Up to one-third of concussed children develop persistent post-concussive symptoms (PPCS). The identification of biomarkers such as salivary miRNAs that detect concussed children at increased risk of PPCS has received growing attention in recent years. However, whether and how salivary miRNA expression levels differ over time between concussed children with and without PPCS is unknown.

Aim

To identify salivary MicroRNAs (miRNAs) whose expression levels differ over time post-concussion in children with vs. without PPCS.

Methods

We conducted a prospective cohort study with saliva collection at up to three timepoints: (1) within one week of injury; (2) one to two weeks post-injury; and (3) 4-weeks post-injury. Participants were children (ages 11 to 17 years) with a physician-diagnosed concussion from a single hospital center. We collected participants' daily post-concussion symptom ratings throughout their enrollment using the Post-concussion Symptom Scale, and defined PPCS as a total symptom score of ≥ 5 at 28 days post-concussion. We extracted salivary RNA from the saliva samples and measured expression levels of 827 salivary miRNAs. We then compared the longitudinal expression levels of salivary miRNAs in children with vs. without PPCS using linear models with repeated measures.

Results

A total of 135 saliva samples were collected from 60 children. Of the 827 miRNAs analyzed, 91 had expression levels above the calculated background threshold and were included in the differential gene expression analyses.

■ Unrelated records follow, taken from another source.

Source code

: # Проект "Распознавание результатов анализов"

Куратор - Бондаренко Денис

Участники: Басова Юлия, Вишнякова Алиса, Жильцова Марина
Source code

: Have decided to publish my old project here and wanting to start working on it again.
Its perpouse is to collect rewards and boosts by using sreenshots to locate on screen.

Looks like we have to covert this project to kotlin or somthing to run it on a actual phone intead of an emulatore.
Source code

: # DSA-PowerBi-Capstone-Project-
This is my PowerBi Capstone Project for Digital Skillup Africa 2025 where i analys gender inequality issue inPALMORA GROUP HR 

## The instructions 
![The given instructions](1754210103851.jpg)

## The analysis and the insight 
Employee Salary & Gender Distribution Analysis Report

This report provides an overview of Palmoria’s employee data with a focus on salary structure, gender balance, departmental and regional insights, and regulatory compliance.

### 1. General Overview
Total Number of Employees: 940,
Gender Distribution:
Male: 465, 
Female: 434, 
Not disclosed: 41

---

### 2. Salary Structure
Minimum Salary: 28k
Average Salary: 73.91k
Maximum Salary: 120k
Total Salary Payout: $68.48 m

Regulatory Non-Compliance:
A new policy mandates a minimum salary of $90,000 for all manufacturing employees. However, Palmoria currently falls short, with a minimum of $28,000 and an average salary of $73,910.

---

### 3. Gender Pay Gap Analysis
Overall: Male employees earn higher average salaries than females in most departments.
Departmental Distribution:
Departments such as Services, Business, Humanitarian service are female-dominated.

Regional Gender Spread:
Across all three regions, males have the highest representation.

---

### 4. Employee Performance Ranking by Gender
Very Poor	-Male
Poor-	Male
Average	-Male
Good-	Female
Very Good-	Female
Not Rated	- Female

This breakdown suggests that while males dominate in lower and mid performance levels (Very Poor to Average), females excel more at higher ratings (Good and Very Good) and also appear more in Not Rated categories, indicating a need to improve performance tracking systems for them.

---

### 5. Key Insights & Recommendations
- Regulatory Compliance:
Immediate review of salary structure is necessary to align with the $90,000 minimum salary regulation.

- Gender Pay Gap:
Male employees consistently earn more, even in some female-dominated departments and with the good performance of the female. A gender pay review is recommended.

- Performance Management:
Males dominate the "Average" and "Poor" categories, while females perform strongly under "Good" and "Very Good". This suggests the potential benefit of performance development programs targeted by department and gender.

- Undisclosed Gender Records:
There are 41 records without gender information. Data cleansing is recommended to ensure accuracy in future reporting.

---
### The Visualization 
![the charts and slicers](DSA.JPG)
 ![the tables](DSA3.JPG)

Of these 91 miRNAs, 13 had expression levels that differed significantly across the three timepoints post-concussion between children with and without PPCS (i.e., hsa-miR-95-3p, hsa-miR-301a-5p, hsa-miR-626, hsa-miR-548y, hsa-miR-203a-5p, hsa-miR-548e-5p, hsa-miR-585-3p, hsa-miR-378h, hsa-miR-1323, hsa-miR-183-5p, hsa-miR-200a-3p, hsa-miR-888-5p, hsa-miR-199a-3p+hsa-miR-199b-3p). Among these 13 miRNAs, one (i.e., hsa-miR-203a-5p) was also identified in a prior study, with significantly different expression levels between children with and without PPCS.

Conclusion

Our results from the longitudinal assessment of miRNAs indicate that the expression levels of 13 salivary miRNAs differ over time post-injury in concussed children with vs. without PPCS. Salivary miRNAs may be a promising biomarker for PPCS in children, although replication studies are needed.